Killing Consumers With Compassion
The week of October 22-28 is National Consumers Week. Various business and civic groups, led by the U.S. Office of Consumer Affairs, will take this opportunity to tell us about the "power" of informed consumers and our "duty" to demand an end to fraud, price gouging, and misleading sales practices. They will warn us of the deceptions and misbehavior of conniving business owners and entire industries, and they will sing the praises of the laws, government agencies, and private-sector watchdogs that protect our "right to service."
Once upon a time, National Consumers Week was an innocent exercise in public education. Today, it serves only to confuse and mislead us. To start with, why is a government agency sponsoring National Consumers Week? Who believes, nowadays, that government agencies know anything about respecting consumers? Those government agencies with which most consumers come into contact -- the post office, courts, and motor vehicle department -- are contemporary icons for just the opposite of good service.
The government's involvement in National Consumers Week is doubly ironic because government itself is often the consumer's worst enemy. The Food and Drug Administration (FDA) needlessly delays approval of thousands of life-saving and life-extending drugs, resulting in thousands of unnecessary deaths each year. This "death by regulation" occurs in the name of greater product safety, but the deaths it prevents each year pale in comparison to the number it causes.
Another example of the threat to consumers posed by government is the Corporate Average Fuel Economy standard, or CAFE. The government requires that the cars sold in the U.S. each year achieve a certain average minimum number of miles per gallon of fuel consumed. To meet that standard, automobile manufacturers build cars that are lighter and smaller than they otherwise would be. But lighter and smaller cars are less safe, resulting in more deaths on the nation's highways each year.
Researchers at the Brookings Institution, in Washington, D.C., estimate that CAFE standards kill as many as 4,509 people each year -- approximately 12 people every day of the year. This carnage is caused by a government regulation passed during the "energy crisis" of the 1970s, a "crisis" we now know was caused by other government regulations controlling the price of gasoline.
The irony surrounding National Consumers Week extends to the so-called "consumer organizations" that claim to defend consumers' rights. One such organization, calling itself "Food & Water Incorporated," runs full-page ads in the New York Times declaring that pesticides "are so powerful, and so toxic that we are literally killing ourselves with them. In fact, thousands of men, women and children die every year." This would certainly be consumer information worth knowing if it were true. But it's not.
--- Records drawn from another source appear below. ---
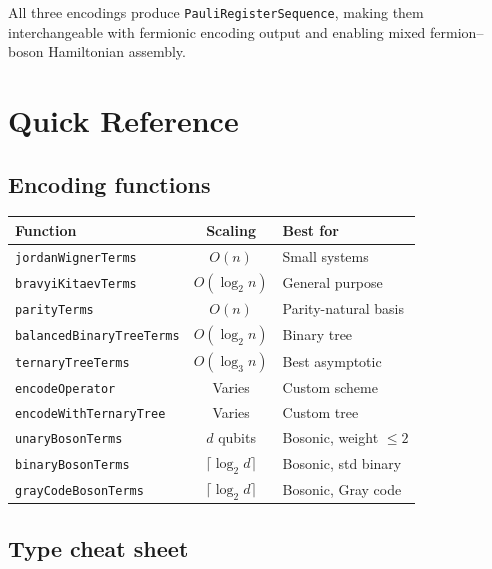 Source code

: \documentclass[10pt,a4paper]{article}
\begin{document}
All three encodings produce \texttt{PauliRegisterSequence}, making them
interchangeable with fermionic encoding output and enabling mixed
fermion--boson Hamiltonian assembly.


\section*{Quick Reference}\label{sec:quickref}

\subsection*{Encoding functions}

\begin{center}
\begin{tabular}{lcl}
\toprule
\textbf{Function} & \textbf{Scaling} & \textbf{Best for} \\
\midrule
\texttt{jordanWignerTerms} & $O(n)$ & Small systems \\
\texttt{bravyiKitaevTerms} & $O(\log_2 n)$ & General purpose \\
\texttt{parityTerms} & $O(n)$ & Parity-natural basis \\
\texttt{balancedBinaryTreeTerms} & $O(\log_2 n)$ & Binary tree \\
\texttt{ternaryTreeTerms} & $O(\log_3 n)$ & Best asymptotic \\
\texttt{encodeOperator} & Varies & Custom scheme \\
\texttt{encodeWithTernaryTree} & Varies & Custom tree \\
\texttt{unaryBosonTerms} & $d$ qubits & Bosonic, weight $\leq 2$ \\
\texttt{binaryBosonTerms} & $\lceil\log_2 d\rceil$ & Bosonic, std binary \\
\texttt{grayCodeBosonTerms} & $\lceil\log_2 d\rceil$ & Bosonic, Gray code \\
\bottomrule
\end{tabular}
\end{center}

\subsection*{Type cheat sheet}
\end{document}
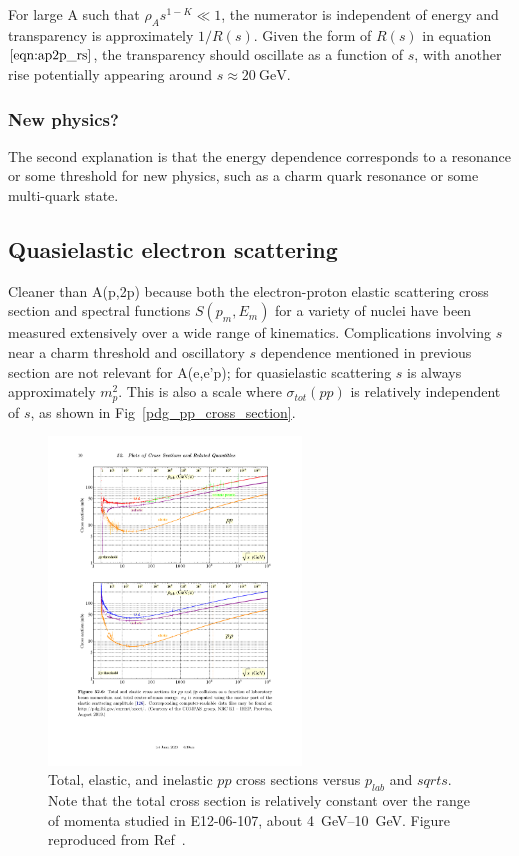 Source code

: For large A such that $\rho_As^{1-K}\ll1$, the numerator is independent of
energy and transparency is approximately $1/R(s)$.
Given the form of $R(s)$ in equation~$\ref{eqn:ap2p_rs}$, the transparency
should oscillate as a function of $s$, with another rise potentially
appearing around $s\approx\SI{20}{\giga\electronvolt}$.

\subsubsection{New physics?}
The second explanation is that the energy dependence corresponds to a resonance
or some threshold for new physics, such as a charm quark resonance or some
multi-quark state.

\subsection{Quasielastic electron scattering}
Cleaner than A(p,2p) because both the electron-proton elastic scattering cross section
and spectral functions $S(p_m,E_m)$ for a variety of nuclei
have been measured extensively over a wide range of kinematics.
Complications involving $s$ near a charm threshold and oscillatory $s$
dependence mentioned in previous section are not relevant for A(e,e'p); for
quasielastic scattering $s$ is always approximately $m_p^2$.
This is also a scale where $\sigma_{tot}(pp)$ is relatively independent of $s$,
as shown in Fig~\ref{pdg_pp_cross_section}.

\begin{figure}[!h]
    \centering
    \includegraphics[width=0.6\textwidth]{chap2/pdg_pp_cross_section.pdf}
    \caption{
             Total, elastic, and inelastic $pp$ cross sections versus
             $p_{lab}$ and $sqrt{s}$.
             Note that the total cross section is relatively constant over the
             range of momenta studied in E12-06-107, about
             \SIrange{4}{10}{\giga\electronvolt}.
             Figure reproduced from Ref~\cite{pdg_2020}.
            }
    \label{fig:pdg_pp_cross_section}
\end{figure}

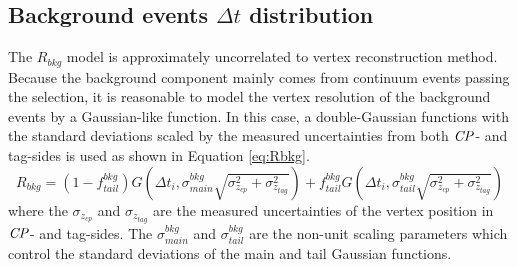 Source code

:\subsection{Background events $\Delta t$ distribution}
The $R_{bkg}$ model is approximately uncorrelated to vertex reconstruction method. Because the background component mainly comes from continuum events passing the selection, it is reasonable to model the vertex resolution of the background events by a Gaussian-like function. In this case, a double-Gaussian functions with the standard deviations scaled by the measured uncertainties from both $\it{CP}$- and tag-sides is used as shown in Equation \ref{eq:Rbkg}. 
\begin{equation}\label{eq:Rbkg}
R_{bkg} = (1-f^{bkg}_{tail})G(\Delta t_i, \sigma^{bkg}_{main}\sqrt{\sigma^2_{z_{cp}}+\sigma^2_{z_{tag}}})
+ f^{bkg}_{tail}G(\Delta t_i, \sigma^{bkg}_{tail}\sqrt{\sigma^2_{z_{cp}}+\sigma^2_{z_{tag}}})
\end{equation}
where the $\sigma_{z_{cp}}$ and $\sigma_{z_{tag}}$ are the measured uncertainties of the vertex position in $\it{CP}$- and tag-sides. The $\sigma_{main}^{bkg}$ and $\sigma_{tail}^{bkg}$ are the non-unit scaling parameters which control the standard deviations of the main and tail Gaussian functions.

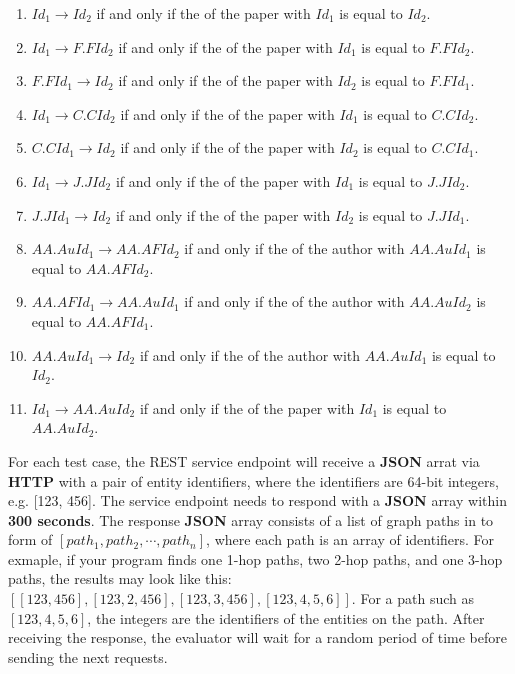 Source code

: \documentclass[hyperref,UTF8]{ctexart}
\theoremstyle{definition}
\theoremstyle{remark}
\numberwithin{equation}{subsection}
\newcommand{\Emph}{\textbf}
\begin{document}
	\begin{enumerate}[(1)]
		
		\item $Id_1 \rightarrow Id_2$ if and only if the  of the paper
		with $Id_1$ is equal to $Id_2$.
		
		\item $Id_1 \rightarrow F.FId_2$ if and only if the  of the paper
		with $Id_1$ is equal to $F.FId_2$.
		
		\item $F.FId_1 \rightarrow Id_2$ if and only if the  of the paper
		with $Id_2$ is equal to $F.FId_1$.
		
		\item $Id_1 \rightarrow C.CId_2$ if and only if the  of the paper
		with $Id_1$ is equal to $C.CId_2$.
		
		\item $C.CId_1 \rightarrow Id_2$ if and only if the  of the paper
		with $Id_2$ is equal to $C.CId_1$.
		
		\item $Id_1 \rightarrow J.JId_2$ if and only if the  of the paper
		with $Id_1$ is equal to $J.JId_2$.
		
		\item $J.JId_1 \rightarrow Id_2$ if and only if the  of the paper
		with $Id_2$ is equal to $J.JId_1$.
		
		\item $AA.AuId_1 \rightarrow AA.AFId_2$ if and only if the  of the author
		with $AA.AuId_1$ is equal to $AA.AFId_2$.
		
		\item $AA.AFId_1 \rightarrow AA.AuId_1$ if and only if the  of the author
		with $AA.AuId_2$ is equal to $AA.AFId_1$.
		
		\item $AA.AuId_1 \rightarrow Id_2$ if and only if the  of the author
		with $AA.AuId_1$ is equal to $Id_2$.
		
		\item $Id_1 \rightarrow AA.AuId_2$ if and only if the  of the paper
		with $Id_1$ is equal to $AA.AuId_2$.
		
		
	\end{enumerate}
	For each test case, the REST service endpoint will receive a
	\Emph{JSON} arrat via \Emph{HTTP} with a pair of entity identifiers,
	where the identifiers are 64-bit integers, e.g. [123, 456].
	The service endpoint needs to respond with a \Emph{JSON} array within \Emph{300 seconds}.
	The response \Emph{JSON} array consists of a list of graph paths in to form of
	$[path_1, path_2, \cdots, path_n]$, where each path is an array of identifiers.
	For exmaple, if your program finds one 1-hop paths, two 2-hop paths, and one 3-hop paths,
	the results may look like this:
	$[[123, 456], [123, 2, 456], [123, 3, 456], [123, 4, 5, 6]]$.
	For a path such as $[123, 4, 5, 6]$, the integers are the identifiers of the entities on the path.
	After receiving the response, the evaluator will wait for a random period of time
	before sending the next requests.
	
\end{document}

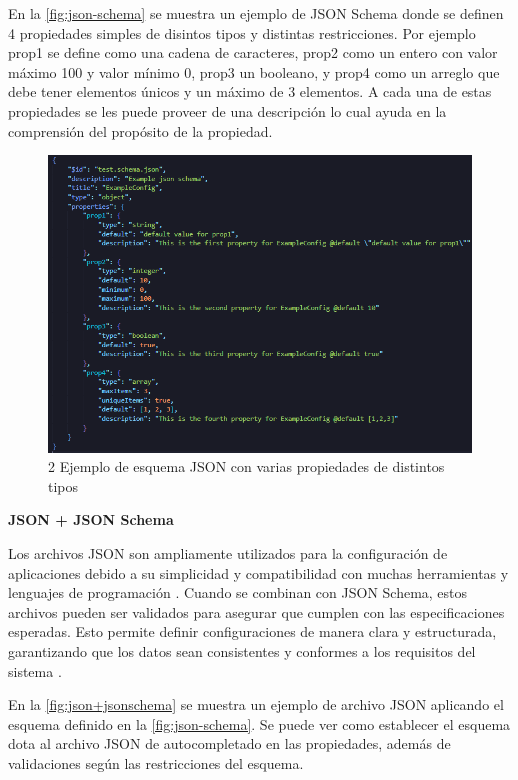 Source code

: En la \autoref{fig:json-schema} se muestra un ejemplo de JSON Schema donde se definen 4 propiedades simples de disintos tipos y distintas restricciones. Por ejemplo prop1 se define como una cadena de caracteres, prop2 como un entero con valor máximo 100 y valor mínimo 0, prop3 un booleano, y prop4 como un arreglo que debe tener elementos únicos y un máximo de 3 elementos. A cada una de estas propiedades se les puede proveer de una descripción lo cual ayuda en la comprensión del propósito de la propiedad.

\begin{figure}[h]
    \centering
    \includegraphics[width=\linewidth]{images/json-schema.png}
    \caption{2 Ejemplo de esquema JSON con varias propiedades de distintos tipos}
    \label{fig:json-schema}
\end{figure}

\textbf{JSON + JSON Schema}

Los archivos JSON son ampliamente utilizados para la configuración de aplicaciones debido a su simplicidad y compatibilidad con muchas herramientas y lenguajes de programación \autocite{erickson_what_2024}. Cuando se combinan con JSON Schema, estos archivos pueden ser validados para asegurar que cumplen con las especificaciones esperadas. Esto permite definir configuraciones de manera clara y estructurada, garantizando que los datos sean consistentes y conformes a los requisitos del sistema \autocite{bray_javascript_2014,attouche_witness_2022}.

En la \autoref{fig:json+jsonschema} se muestra un ejemplo de archivo JSON aplicando el esquema definido en la \autoref{fig:json-schema}. Se puede ver como establecer el esquema dota al archivo JSON de autocompletado en las propiedades, además de validaciones según las restricciones del esquema.

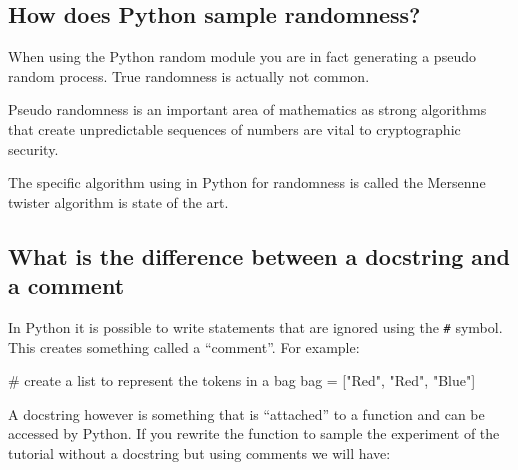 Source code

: \begin{raw}
\end{raw}







\subsection{How does Python sample randomness?}
\label{\detokenize{tools-for-mathematics/06-probability/why/main:how-does-python-sample-randomness}}

When using the Python random module you are in fact generating a pseudo random
process. True randomness is actually not common.


Pseudo randomness is an important area of mathematics as strong algorithms that
create unpredictable sequences of numbers are vital to cryptographic security.


The specific algorithm using in Python for randomness is called the Mersenne
twister algorithm is state of the art.


\subsection{What is the difference between a docstring and a comment}
\label{\detokenize{tools-for-mathematics/06-probability/why/main:what-is-the-difference-between-a-docstring-and-a-comment}}\label{\detokenize{tools-for-mathematics/06-probability/why/main:difference-between-a-docstring-and-a-comment}}

In Python it is possible to write statements that are ignored using the \texttt{\#}
symbol. This creates something called a “comment”. For example:




\begin{pyin}
# create a list to represent the tokens in a bag
bag = ["Red", "Red", "Blue"]
\end{pyin}

A docstring however is something that is “attached” to a function and can be
accessed by Python.
If you rewrite the function to sample the experiment of the tutorial without a
docstring but using comments we will have:





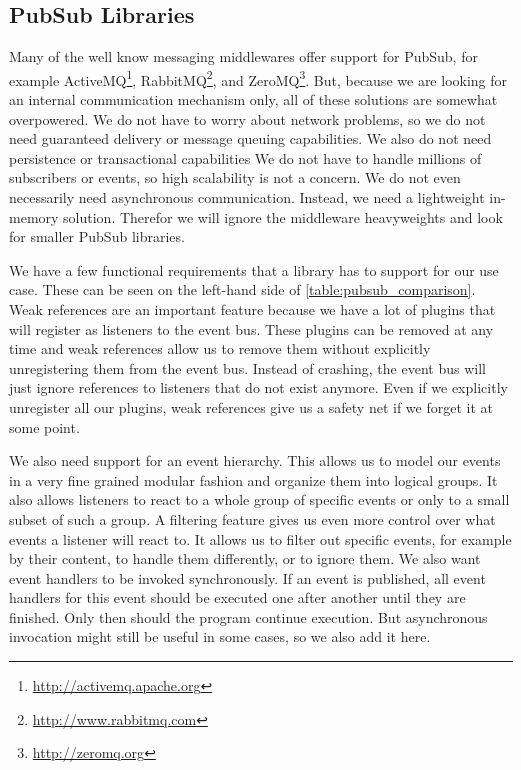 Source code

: \subsection{PubSub Libraries}
\label{implementation:selecting:pubsub}

Many of the well know messaging middlewares offer support for PubSub, for example ActiveMQ\footnote{\url{http://activemq.apache.org}}, RabbitMQ\footnote{\url{http://www.rabbitmq.com}}, and ZeroMQ\footnote{\url{http://zeromq.org}}.
But, because we are looking for an internal communication mechanism only, all of these solutions are somewhat overpowered.
We do not have to worry about network problems, so we do not need guaranteed delivery or message queuing capabilities.
We also do not need persistence or transactional capabilities
We do not have to handle millions of subscribers or events, so high scalability is not a concern.
We do not even necessarily need asynchronous communication.
Instead, we need a lightweight in-memory solution.
Therefor we will ignore the middleware heavyweights and look for smaller PubSub libraries.

We have a few functional requirements that a library has to support for our use case.
These can be seen on the left-hand side of \autoref{table:pubsub_comparison}.
Weak references are an important feature because we have a lot of plugins that will register as listeners to the event bus.
These plugins can be removed at any time and weak references allow us to remove them without explicitly unregistering them from the event bus.
Instead of crashing, the event bus will just ignore references to listeners that do not exist anymore.
Even if we explicitly unregister all our plugins, weak references give us a safety net if we forget it at some point.

We also need support for an event hierarchy.
This allows us to model our events in a very fine grained modular fashion and organize them into logical groups.
It also allows listeners to react to a whole group of specific events or only to a small subset of such a group.
A filtering feature gives us even more control over what events a listener will react to.
It allows us to filter out specific events, for example by their content, to handle them differently, or to ignore them.
We also want event handlers to be invoked synchronously.
If an event is published, all event handlers for this event should be executed one after another until they are finished.
Only then should the program continue execution.
But asynchronous invocation might still be useful in some cases, so we also add it here.

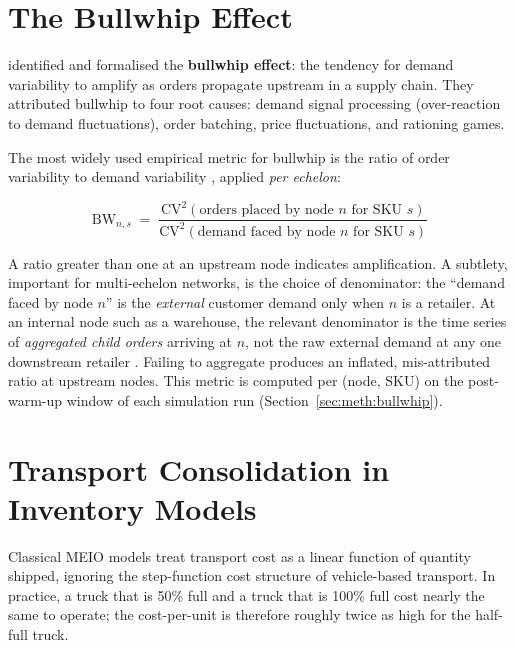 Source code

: \section{The Bullwhip Effect}
\label{sec:lit:bullwhip}

\citet{LeeEtAl1997} identified and formalised the \textbf{bullwhip
effect}: the tendency for demand variability to amplify as orders
propagate upstream in a supply chain.  They attributed bullwhip to four
root causes: demand signal processing (over-reaction to demand
fluctuations), order batching, price fluctuations, and rationing games.

The most widely used empirical metric for bullwhip is the ratio of order
variability to demand variability \citep{ChenEtAl2000}, applied
\emph{per echelon}:

\begin{equation}
  \text{BW}_{n,s} \;=\;
  \frac{\text{CV}^2(\text{orders placed by node } n \text{ for SKU } s)}
       {\text{CV}^2(\text{demand faced by node } n \text{ for SKU } s)}
\end{equation}

A ratio greater than one at an upstream node indicates amplification.
A subtlety, important for multi-echelon networks, is the choice of
denominator: the ``demand faced by node $n$'' is the \emph{external}
customer demand only when $n$ is a retailer.  At an internal node such
as a warehouse, the relevant denominator is the time series of
\emph{aggregated child orders} arriving at $n$, not the raw external
demand at any one downstream retailer \citep{LeeEtAl1997}.  Failing to
aggregate produces an inflated, mis-attributed ratio at upstream nodes.
This metric is computed per (node, SKU) on the post-warm-up window of
each simulation run (Section~\ref{sec:meth:bullwhip}).

\section{Transport Consolidation in Inventory Models}
\label{sec:lit:transport}

Classical MEIO models treat transport cost as a linear function of
quantity shipped, ignoring the step-function cost structure of
vehicle-based transport.  In practice, a truck that is 50\% full
and a truck that is 100\% full cost nearly the same to operate; the
cost-per-unit is therefore roughly twice as high for the half-full truck.

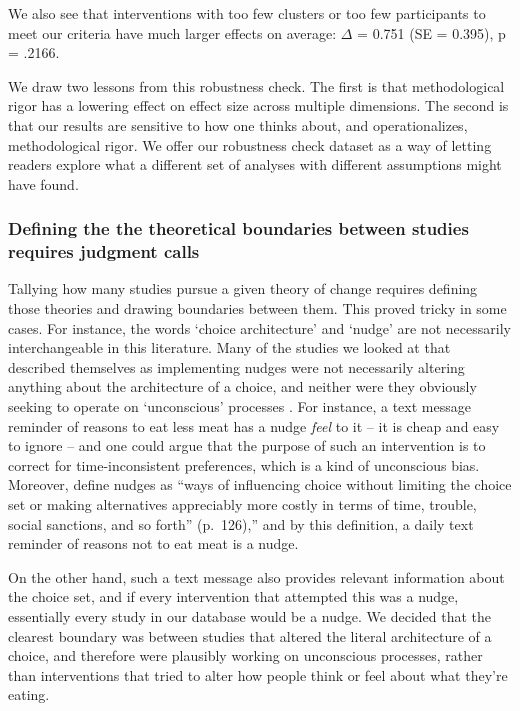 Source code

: \documentclass[sn-nature,pdflatex]{sn-jnl}
\begin{document}
We also see that interventions with too few clusters or too few
participants to meet our criteria have much larger effects on average:
\(\Delta\) = 0.751 (SE = 0.395), p = .2166.

We draw two lessons from this robustness check. The first is that
methodological rigor has a lowering effect on effect size across
multiple dimensions. The second is that our results are sensitive to how
one thinks about, and operationalizes, methodological rigor. We offer
our robustness check dataset as a way of letting readers explore what a
different set of analyses with different assumptions might have found.

\subsubsection{Defining the the theoretical boundaries between studies
requires judgment
calls}\label{defining-the-the-theoretical-boundaries-between-studies-requires-judgment-calls}

Tallying how many studies pursue a given theory of change requires
defining those theories and drawing boundaries between them. This proved
tricky in some cases. For instance, the words `choice architecture' and
`nudge' \citep{thaler2009} are not necessarily interchangeable in this
literature. Many of the studies we looked at that described themselves
as implementing nudges were not necessarily altering anything about the
architecture of a choice, and neither were they obviously seeking to
operate on `unconscious' processes \citep{garnett2020}. For instance, a
text message reminder of reasons to eat less meat has a nudge
\emph{feel} to it -- it is cheap and easy to ignore -- and one could
argue that the purpose of such an intervention is to correct for
time-inconsistent preferences, which is a kind of unconscious bias.
Moreover, \citep{hausman2010} define nudges as ``ways of influencing
choice without limiting the choice set or making alternatives
appreciably more costly in terms of time, trouble, social sanctions, and
so forth'' (p.~126),'' and by this definition, a daily text reminder of
reasons not to eat meat is a nudge.

On the other hand, such a text message also provides relevant
information about the choice set, and if every intervention that
attempted this was a nudge, essentially every study in our database
would be a nudge. We decided that the clearest boundary was between
studies that altered the literal architecture of a choice, and therefore
were plausibly working on unconscious processes, rather than
interventions that tried to alter how people think or feel about what
they're eating.
\end{document}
Dr. Robert Hollingsworth, director of the Michigan State University Pesticide Research Center, says "I don't know of any evidence that one person in the United States has ever been injured by consuming food treated with pesticide residues. Not a single person." And here's what former Surgeon General C. Everett Koop has said on the subject: "Consumer advocates, however well intentioned, continue to tell us that dangerous, cancer-causing pesticides are present in our food and that we and our children are at extreme risk. This is simply not true. There is no food safety crisis."
The sponsors of National Consumers Week, it seems, are as likely to be anti-consumer as pro-consumer. This is reason enough to be skeptical about celebrating National Consumers Week. But there is an even more compelling reason: Consumers are in charge of the marketplace every single minute of every day, regardless of (and sometimes despite) what government and "consumer organizations" do. This is, in fact, one of the great truths of our free-market system.
Consumers in the U.S. have the power to take down any company that fails to satisfy or respond to their needs. Thousands of companies go out of business every year because they fail to anticipate and fulfill the needs of consumers. Simultaneously, thousands of new companies rise to take their place, supplying us with a constant supply of new and improved products at reasonable prices.
Since the power of consumers is a permanent and natural part of the economic order, who needs the government to set aside one week each year devoted to consumers? Not consumers, since they benefit from free markets all year 'round. The true beneficiaries are the government agencies and "consumers organizations" that are singled out for attention and praise. National Consumers Week helps them raise money from gullible consumers, and helps ensure that their tax appropriations are renewed.
National Consumers Week, in short, consists of equal parts fraud and farce. It's time we exercise our real power as informed consumers and demand an end to this silly and misleading annual propaganda campaign.
Joseph L. Bast is president of The Heartland Institute, a nonprofit research organization headquartered in Palatine, Illinois.